María Teresa de Castro se
queda un momento pensativa, pero, en seguida, vuelve a su habitual alegría, y
me dice:
—Pues, no sé; yo no
pensaba entonces en eso. Seguramente, las habríamos escondido.
—¿Y no las asustaba que
después del fracaso, las encontrase la policía, y más siendo en esta casa
?
—Asustarnos; ¿porqué?
—¿Cómo que por qué,
señora —me apresuro a contestarla— ; mucho menos hizo Mariana Pineda y fíjese
lo que la pasó.
—Bueno; pero eran otros
tiempos; y aunque fuesen los mismos, nosotras no pensábamos en aquellos
momentos más que en la República; ¿verdad, María Luisa?

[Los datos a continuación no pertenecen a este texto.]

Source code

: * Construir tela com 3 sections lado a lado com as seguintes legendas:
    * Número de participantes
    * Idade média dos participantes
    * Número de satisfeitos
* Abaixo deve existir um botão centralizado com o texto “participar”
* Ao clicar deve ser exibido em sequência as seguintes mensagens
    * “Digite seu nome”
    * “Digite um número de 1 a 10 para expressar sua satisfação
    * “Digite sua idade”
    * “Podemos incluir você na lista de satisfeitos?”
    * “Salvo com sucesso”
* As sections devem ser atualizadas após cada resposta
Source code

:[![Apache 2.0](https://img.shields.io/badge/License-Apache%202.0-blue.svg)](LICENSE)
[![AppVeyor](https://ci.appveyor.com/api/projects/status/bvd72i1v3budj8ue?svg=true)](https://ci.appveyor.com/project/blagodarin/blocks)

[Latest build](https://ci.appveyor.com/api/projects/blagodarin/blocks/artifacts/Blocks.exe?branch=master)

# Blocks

—En la República, y en que
por fin, habría tranquilidad en mi casa; porque usted no sabe, lo que es
pasarse la vida con el marido y los hijos en la oposición. Pero todo lo doy por
bien empleado.
—¿Les causaría mucha
emoción ver sus banderas ondeando?
—Enorme —dice la señora de
Castro—, y más que esto, ver cómo las aplaudían desde la calle. Yo fui a
colocar la del Ateneo, como la dije antes, y fué para mí uno de los
momentos más intensos de mi vida.
Seguimos hablando de las
emociones de aquel día histórico. Es admirable la actitud de estas señoras que
se preocuparon de confeccionar la bandera tricolor que había de emborrachar de
alegría al pueblo de Madrid. Sin estas banderas, tan rápidamente colocadas, el
pueblo no habría tenido tan pronto la sensación de la República como la tuvo.
El paño tricolor, en aquellos momentos, en que aún no había Poder constituido,
era la República. ¿No les parece a mis amables y valientes amigas, que la
reacción hubiera tenido motivos sobrados para ensañarse con ellas?